Многих удивляли некоторые ее суждения о писателях и книгах. МИ, например, определенно не любила ни Толстого, ни Достоевского, они ей были чужды. Она со смехом говорила, что на необитаемый остров взяла бы не их романы, а «Соборяне» Лескова и «Семейную хронику» Аксакова. Пушкина она боготворила, а Лермонтов ее чем-то отталкивал, ей не по душе был его демонизм и байронизм. Напрасно в одной из наших долгих литературных бесед я доказывал ей, что Лермонтов не имитировал Байрона, а находил в нем самого себя, что юношеская лоза превратилась у него в жизненную правду, восхищался силой и музыкой его стихов, и даже сравнивал ее собственные непрестанные переносы (анжамбман) — строчные, строфические и слоговые, — с лермонтовскими, — она уклонялась от прямого ответа. И вдруг начинала удивляться, что у нас в 19 веке не было ни одной женщины поэта, исключая Каролины Карловны Янш (она именно так ее называла), в тридцать лет, вышедшей за Павлова, откуда и пошла ее русская фамилия. МИ неизменно прибавляла — Каролина родилась в Ярославле, а умерла в родном Дрездене. После нее было какое-то движение в начале нашего столетия — стиль «Либерти», в роде Лохвицкой — и безжалостно цитировала: «поля, закатом позлащенные, уходят в розовую даль, в мои мечты неизреченные вплелась вечерняя печаль». А потом вдруг — Ахматова. МИ ею восторгалась, посвящала ей стихи. Говорят, что Ахматова к цветаевской поэзии относилась сдержанно — это, впрочем, вполне естественно.

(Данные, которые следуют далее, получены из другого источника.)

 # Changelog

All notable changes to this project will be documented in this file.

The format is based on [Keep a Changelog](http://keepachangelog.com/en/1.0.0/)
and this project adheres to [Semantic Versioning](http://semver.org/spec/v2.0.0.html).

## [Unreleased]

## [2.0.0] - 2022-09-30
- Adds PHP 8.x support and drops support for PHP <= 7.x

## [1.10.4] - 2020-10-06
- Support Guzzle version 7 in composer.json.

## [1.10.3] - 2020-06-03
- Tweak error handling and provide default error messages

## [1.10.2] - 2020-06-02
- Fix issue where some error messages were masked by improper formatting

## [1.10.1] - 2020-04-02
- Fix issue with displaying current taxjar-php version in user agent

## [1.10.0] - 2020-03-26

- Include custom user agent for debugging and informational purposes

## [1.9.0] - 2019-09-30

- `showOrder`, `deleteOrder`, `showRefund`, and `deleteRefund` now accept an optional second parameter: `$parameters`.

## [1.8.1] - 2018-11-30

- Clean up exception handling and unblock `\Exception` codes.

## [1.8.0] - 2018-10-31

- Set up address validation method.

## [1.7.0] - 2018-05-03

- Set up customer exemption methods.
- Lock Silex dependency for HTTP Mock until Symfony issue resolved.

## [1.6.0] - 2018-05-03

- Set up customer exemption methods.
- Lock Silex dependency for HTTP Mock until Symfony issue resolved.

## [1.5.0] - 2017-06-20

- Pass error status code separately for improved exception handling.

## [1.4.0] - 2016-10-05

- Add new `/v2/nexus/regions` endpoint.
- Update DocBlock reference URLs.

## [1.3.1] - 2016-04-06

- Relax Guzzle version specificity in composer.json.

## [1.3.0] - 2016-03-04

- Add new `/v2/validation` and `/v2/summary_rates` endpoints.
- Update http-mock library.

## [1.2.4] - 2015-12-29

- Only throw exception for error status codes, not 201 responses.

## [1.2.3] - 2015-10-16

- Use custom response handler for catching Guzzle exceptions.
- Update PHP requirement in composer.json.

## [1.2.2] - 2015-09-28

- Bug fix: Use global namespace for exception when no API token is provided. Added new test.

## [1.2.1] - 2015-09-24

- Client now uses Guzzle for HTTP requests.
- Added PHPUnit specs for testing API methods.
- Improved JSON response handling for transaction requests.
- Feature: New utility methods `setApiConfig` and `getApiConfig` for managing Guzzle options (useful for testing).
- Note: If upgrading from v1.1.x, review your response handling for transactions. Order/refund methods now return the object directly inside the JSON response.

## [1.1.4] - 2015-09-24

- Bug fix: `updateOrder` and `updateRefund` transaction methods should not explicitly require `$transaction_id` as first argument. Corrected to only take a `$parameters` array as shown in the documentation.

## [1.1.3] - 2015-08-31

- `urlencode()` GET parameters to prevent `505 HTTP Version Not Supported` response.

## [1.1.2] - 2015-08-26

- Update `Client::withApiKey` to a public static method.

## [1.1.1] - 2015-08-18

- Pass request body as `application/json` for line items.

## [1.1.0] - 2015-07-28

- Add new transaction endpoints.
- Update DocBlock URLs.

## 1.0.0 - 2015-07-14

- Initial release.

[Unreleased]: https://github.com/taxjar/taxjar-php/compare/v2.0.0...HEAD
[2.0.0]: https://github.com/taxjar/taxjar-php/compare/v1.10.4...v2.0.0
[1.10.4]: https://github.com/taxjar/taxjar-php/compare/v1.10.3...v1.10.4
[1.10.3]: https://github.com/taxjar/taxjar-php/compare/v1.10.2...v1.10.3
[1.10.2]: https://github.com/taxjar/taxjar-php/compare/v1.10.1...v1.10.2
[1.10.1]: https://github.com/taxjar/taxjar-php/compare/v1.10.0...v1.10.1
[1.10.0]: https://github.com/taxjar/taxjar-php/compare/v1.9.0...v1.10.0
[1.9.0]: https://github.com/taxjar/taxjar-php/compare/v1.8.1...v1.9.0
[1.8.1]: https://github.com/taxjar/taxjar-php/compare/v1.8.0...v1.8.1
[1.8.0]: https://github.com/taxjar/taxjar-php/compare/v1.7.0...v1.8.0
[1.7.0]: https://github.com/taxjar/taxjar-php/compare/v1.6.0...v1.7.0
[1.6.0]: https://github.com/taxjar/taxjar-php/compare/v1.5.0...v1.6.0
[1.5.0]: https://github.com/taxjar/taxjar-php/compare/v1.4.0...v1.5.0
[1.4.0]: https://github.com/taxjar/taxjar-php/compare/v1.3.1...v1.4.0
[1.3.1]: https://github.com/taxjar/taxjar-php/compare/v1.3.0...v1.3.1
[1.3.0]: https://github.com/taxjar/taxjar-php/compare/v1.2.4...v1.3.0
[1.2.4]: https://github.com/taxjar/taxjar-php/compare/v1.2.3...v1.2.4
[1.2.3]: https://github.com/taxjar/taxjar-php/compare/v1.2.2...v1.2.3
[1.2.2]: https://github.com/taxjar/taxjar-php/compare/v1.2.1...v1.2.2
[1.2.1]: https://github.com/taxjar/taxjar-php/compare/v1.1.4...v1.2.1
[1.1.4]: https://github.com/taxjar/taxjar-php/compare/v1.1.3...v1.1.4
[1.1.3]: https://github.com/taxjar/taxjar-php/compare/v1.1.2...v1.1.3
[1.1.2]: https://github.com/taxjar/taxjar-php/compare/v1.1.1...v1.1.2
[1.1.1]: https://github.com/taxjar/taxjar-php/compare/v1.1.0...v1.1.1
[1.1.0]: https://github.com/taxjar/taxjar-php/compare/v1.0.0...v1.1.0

Бунина МИ считала реалистом и рассказчиком — т.е. отрицала в нем истинно духовную сущность. Высоко ставила Ремизова и говорила, что его писательство — подвиг солдата на посту, и для России он сделал больше, чем все эмигрантские политики вместе взятые.
Некоторые книги МИ любила, потому что находила в них себя — иногда с радостью, как в хронике Сингрид Ундсет «Кристина, дочь Лавранса» — она ее постоянно перечитывала — иногда с горечью, если речь шла, например, о Катерине Мармеладовой, с ее бедностью, горем, оборванными детьми и ненужным французским языком. Как-то я спросил, есть ли у нее мерило для оценки произведений, помимо ее излюбленных романтиков. Она задумалась, и потом сказала, что предпочитает высоту — глубине, дух парит ввысь, поэзия — это вознесение.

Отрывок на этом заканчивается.